● Required action: From the data underneath, reproduce exactly the stretch that begins at the line with "- [ ] All API endpoints return snake_case" and ends after the line with "## References".

● Extracted data:
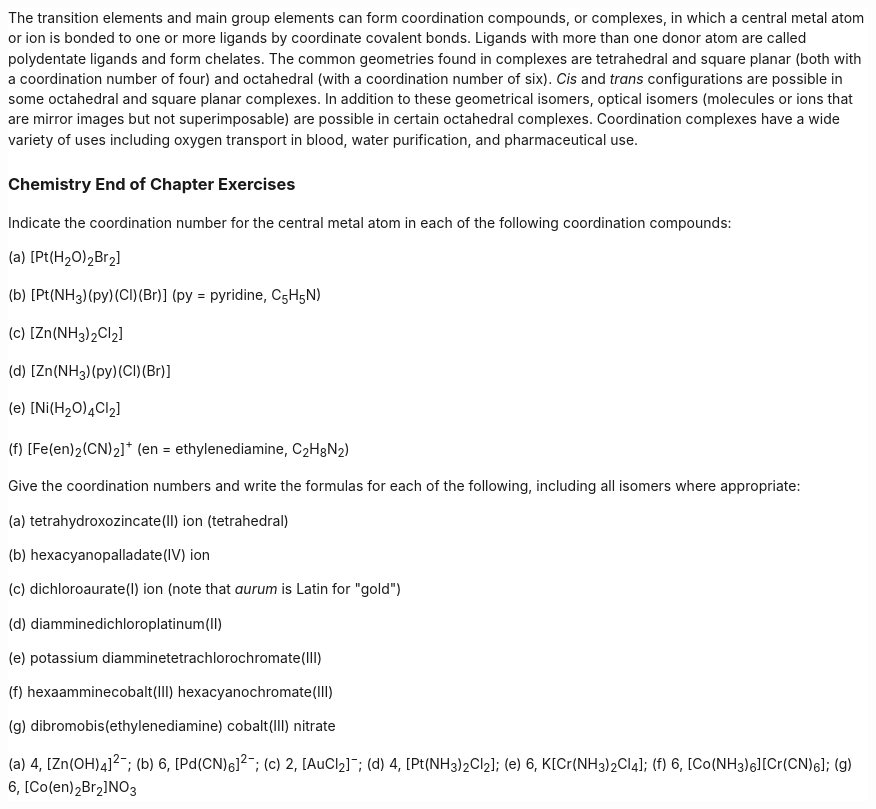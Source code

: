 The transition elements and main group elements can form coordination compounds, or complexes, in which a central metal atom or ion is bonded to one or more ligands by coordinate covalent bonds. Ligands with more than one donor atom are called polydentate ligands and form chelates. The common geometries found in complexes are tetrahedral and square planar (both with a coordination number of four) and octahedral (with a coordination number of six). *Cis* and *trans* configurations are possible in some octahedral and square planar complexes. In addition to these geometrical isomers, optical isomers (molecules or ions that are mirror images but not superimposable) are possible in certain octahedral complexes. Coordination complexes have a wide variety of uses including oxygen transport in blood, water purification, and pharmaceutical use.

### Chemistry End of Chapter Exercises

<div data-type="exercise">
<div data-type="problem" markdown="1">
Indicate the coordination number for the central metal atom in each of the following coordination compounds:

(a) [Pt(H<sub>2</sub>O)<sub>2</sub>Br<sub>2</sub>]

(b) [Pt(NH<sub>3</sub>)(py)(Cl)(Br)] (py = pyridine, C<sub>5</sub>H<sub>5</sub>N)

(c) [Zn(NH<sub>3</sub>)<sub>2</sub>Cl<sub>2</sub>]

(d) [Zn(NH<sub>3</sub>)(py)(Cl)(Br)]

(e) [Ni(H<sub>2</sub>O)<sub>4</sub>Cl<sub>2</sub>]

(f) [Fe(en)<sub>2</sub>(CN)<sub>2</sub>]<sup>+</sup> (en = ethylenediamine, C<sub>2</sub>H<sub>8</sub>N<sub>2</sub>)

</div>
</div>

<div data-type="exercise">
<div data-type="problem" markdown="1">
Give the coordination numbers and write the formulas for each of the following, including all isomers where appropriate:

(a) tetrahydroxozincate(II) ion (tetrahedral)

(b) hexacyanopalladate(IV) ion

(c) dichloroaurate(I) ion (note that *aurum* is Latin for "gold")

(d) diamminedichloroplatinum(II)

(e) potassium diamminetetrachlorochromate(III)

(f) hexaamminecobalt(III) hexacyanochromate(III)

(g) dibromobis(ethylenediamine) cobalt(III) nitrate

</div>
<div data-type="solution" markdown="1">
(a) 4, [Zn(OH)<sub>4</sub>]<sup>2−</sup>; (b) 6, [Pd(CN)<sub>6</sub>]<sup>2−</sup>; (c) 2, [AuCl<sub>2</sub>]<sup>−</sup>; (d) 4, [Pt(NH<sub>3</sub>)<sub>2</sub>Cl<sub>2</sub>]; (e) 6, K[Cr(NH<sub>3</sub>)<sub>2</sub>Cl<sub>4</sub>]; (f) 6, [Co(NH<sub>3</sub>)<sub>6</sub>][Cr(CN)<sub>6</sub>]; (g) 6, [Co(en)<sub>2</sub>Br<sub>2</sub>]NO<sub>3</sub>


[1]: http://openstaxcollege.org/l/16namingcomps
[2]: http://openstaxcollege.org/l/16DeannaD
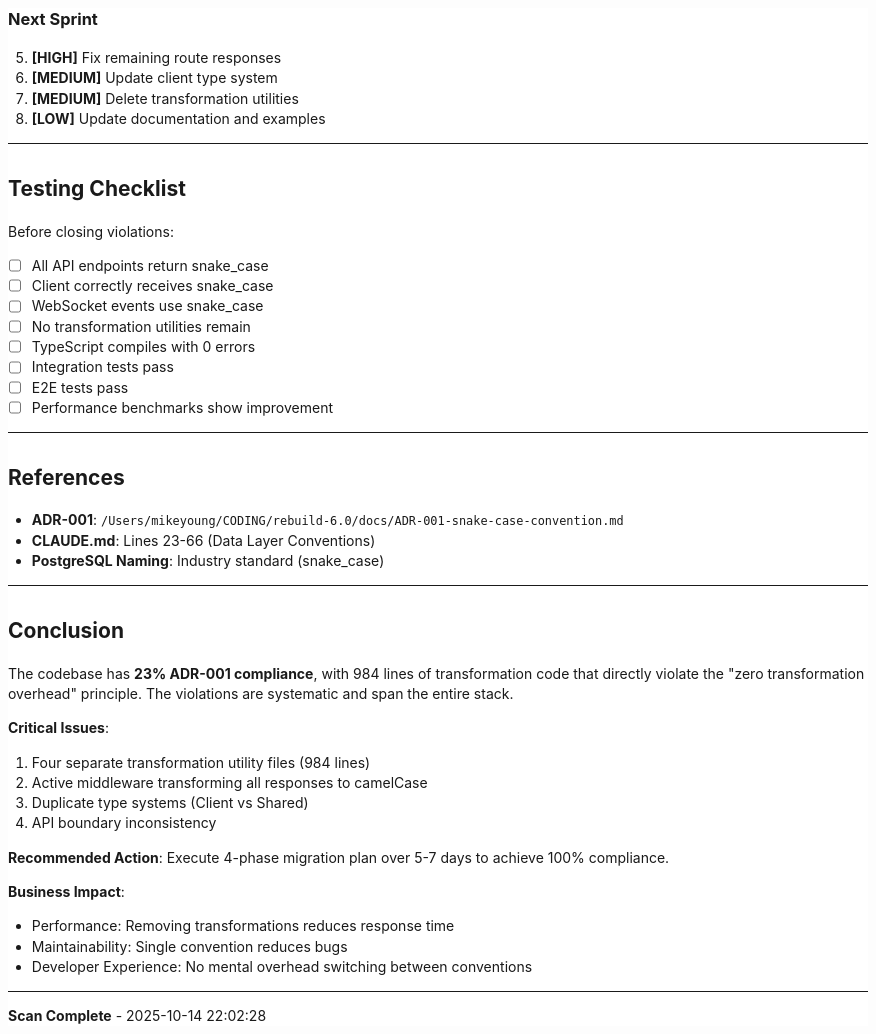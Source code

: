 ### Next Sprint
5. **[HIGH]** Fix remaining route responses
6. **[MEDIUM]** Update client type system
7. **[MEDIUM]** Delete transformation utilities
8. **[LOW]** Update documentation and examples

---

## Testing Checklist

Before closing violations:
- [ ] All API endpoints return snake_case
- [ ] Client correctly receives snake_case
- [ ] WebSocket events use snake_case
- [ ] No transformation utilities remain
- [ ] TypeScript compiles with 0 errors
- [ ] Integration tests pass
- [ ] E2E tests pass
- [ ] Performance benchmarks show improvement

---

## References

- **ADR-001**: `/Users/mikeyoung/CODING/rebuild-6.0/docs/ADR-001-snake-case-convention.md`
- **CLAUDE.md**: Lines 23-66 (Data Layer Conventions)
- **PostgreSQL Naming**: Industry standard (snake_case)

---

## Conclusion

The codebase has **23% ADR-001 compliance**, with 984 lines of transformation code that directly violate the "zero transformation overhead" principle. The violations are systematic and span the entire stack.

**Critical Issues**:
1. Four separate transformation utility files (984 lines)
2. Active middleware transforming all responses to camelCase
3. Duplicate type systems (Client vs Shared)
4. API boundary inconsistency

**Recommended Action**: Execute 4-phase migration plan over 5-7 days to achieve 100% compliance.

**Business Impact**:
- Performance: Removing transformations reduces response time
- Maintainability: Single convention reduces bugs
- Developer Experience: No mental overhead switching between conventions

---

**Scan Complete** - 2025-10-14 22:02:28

● Task solution:
- [ ] All API endpoints return snake_case
- [ ] Client correctly receives snake_case
- [ ] WebSocket events use snake_case
- [ ] No transformation utilities remain
- [ ] TypeScript compiles with 0 errors
- [ ] Integration tests pass
- [ ] E2E tests pass
- [ ] Performance benchmarks show improvement

---

## References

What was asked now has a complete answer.